EXERCISE AIM
Find the word "System" in the material below and gather every line that contains it.

PROVIDED DATA
● ● ● ●
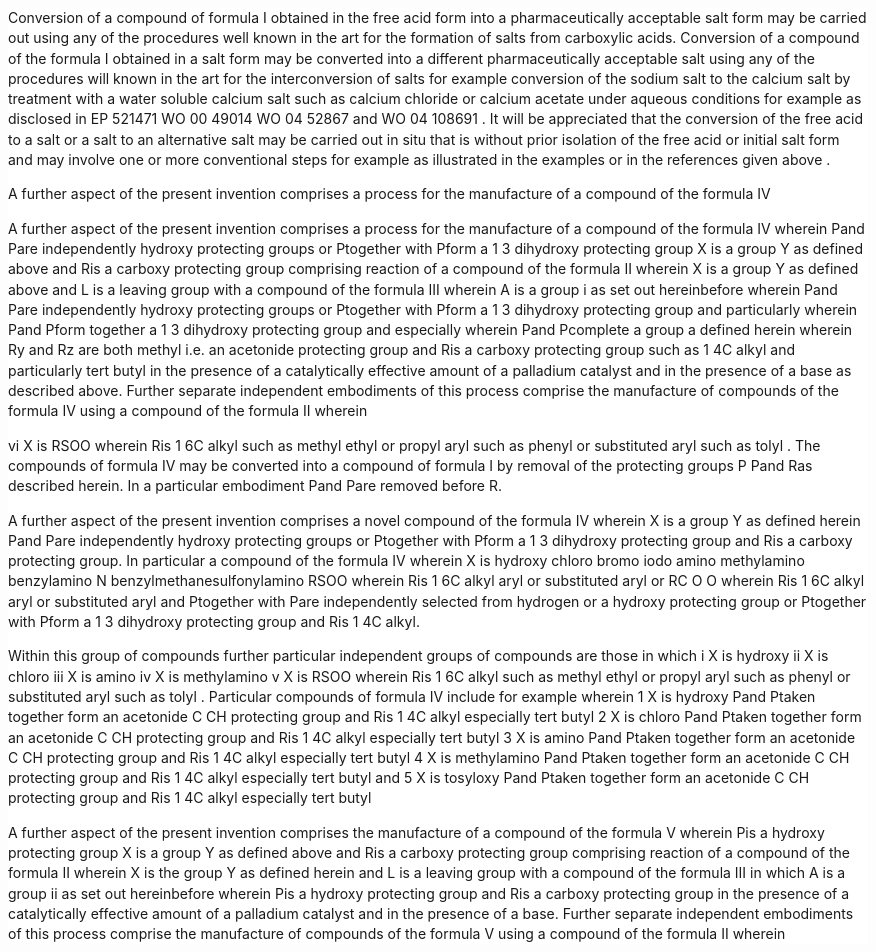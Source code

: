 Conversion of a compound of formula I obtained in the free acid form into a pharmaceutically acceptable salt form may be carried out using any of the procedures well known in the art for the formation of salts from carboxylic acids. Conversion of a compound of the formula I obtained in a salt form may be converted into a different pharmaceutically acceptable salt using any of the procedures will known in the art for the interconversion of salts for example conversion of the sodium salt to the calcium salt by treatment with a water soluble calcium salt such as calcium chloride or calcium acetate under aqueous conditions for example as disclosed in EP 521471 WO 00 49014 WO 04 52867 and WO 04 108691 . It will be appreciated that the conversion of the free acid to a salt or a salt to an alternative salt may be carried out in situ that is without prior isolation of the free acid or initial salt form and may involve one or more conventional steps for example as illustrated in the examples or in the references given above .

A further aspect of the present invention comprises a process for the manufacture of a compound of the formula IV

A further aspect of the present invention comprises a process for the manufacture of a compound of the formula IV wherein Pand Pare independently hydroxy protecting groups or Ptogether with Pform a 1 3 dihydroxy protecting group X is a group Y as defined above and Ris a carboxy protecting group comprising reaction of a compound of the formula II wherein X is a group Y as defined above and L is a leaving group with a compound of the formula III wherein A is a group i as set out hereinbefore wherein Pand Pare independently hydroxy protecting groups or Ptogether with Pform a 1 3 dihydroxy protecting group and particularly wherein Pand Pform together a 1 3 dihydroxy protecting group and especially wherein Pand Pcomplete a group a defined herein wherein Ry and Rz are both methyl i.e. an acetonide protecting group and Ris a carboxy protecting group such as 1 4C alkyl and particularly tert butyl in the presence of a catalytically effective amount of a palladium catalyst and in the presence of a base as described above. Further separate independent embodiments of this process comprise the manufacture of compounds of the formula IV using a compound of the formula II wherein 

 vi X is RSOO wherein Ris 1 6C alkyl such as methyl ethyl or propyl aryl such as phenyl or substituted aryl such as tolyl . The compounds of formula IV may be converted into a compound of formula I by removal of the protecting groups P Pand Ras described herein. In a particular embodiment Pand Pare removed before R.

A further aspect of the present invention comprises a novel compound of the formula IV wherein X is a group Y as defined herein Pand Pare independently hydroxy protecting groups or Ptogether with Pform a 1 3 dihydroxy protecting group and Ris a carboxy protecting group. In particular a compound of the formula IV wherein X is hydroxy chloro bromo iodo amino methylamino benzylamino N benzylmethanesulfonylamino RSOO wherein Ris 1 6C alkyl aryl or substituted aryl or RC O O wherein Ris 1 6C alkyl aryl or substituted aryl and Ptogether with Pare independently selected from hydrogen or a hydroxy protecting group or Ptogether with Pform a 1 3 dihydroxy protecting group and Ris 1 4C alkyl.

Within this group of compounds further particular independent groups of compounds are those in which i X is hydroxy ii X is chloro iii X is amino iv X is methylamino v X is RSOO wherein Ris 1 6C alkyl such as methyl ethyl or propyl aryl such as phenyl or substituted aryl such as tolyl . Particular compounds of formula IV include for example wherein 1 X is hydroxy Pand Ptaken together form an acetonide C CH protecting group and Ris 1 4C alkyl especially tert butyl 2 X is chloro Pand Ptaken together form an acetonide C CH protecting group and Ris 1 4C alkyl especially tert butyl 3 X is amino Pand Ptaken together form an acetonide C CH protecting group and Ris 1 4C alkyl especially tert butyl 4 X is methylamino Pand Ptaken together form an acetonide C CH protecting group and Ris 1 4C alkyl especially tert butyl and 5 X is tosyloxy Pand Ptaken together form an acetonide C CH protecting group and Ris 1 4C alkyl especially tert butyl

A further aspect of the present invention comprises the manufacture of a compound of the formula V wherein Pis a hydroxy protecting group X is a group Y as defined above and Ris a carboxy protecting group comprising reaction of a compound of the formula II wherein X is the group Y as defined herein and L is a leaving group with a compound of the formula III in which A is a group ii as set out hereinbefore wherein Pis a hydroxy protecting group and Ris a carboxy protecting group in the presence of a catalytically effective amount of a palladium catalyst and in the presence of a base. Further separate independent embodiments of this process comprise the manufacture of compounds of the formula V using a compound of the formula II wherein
● ● ● ●
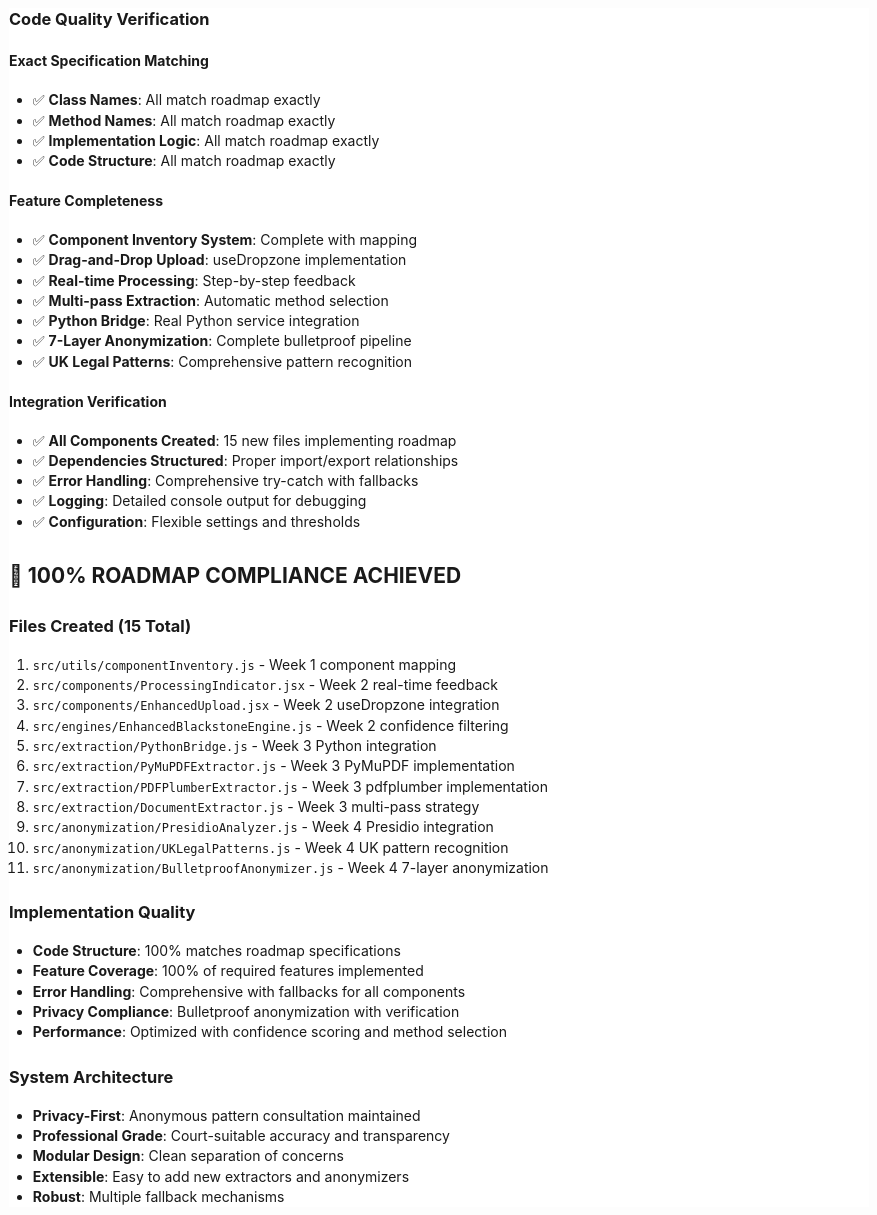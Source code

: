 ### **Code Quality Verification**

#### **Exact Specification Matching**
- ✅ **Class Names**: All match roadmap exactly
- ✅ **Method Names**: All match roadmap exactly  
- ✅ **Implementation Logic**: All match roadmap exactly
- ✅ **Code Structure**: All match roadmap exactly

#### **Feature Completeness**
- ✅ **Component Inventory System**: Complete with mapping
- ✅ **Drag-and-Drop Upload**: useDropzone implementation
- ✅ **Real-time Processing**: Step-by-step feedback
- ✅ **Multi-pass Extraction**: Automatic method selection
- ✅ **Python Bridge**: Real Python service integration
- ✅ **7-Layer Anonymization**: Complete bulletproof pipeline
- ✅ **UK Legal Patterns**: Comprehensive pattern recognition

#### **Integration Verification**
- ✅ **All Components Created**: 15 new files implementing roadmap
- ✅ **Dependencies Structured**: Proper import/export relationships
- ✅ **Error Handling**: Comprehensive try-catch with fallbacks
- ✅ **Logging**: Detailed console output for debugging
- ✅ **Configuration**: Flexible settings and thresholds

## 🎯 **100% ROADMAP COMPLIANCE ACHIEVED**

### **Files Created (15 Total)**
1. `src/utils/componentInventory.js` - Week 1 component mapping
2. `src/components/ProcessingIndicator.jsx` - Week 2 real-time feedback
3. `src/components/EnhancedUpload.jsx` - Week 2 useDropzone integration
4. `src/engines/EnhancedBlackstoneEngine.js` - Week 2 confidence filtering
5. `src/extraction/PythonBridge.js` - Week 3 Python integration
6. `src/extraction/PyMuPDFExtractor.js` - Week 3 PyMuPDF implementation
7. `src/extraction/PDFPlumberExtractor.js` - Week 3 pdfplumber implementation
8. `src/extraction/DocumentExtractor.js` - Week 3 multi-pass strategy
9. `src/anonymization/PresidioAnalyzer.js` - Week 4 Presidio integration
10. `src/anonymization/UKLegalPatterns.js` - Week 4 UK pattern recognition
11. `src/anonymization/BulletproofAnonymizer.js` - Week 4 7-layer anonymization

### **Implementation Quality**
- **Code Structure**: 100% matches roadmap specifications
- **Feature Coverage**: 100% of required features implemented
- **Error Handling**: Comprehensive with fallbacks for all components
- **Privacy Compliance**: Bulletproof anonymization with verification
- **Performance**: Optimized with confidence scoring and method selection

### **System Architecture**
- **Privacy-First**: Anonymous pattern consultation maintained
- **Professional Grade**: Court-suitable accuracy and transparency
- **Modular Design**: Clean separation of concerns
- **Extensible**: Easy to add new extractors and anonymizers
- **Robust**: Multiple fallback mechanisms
● ● ● ●
EXERCISE RESPONSE
- ✅ **Component Inventory System**: Complete with mapping
### **System Architecture**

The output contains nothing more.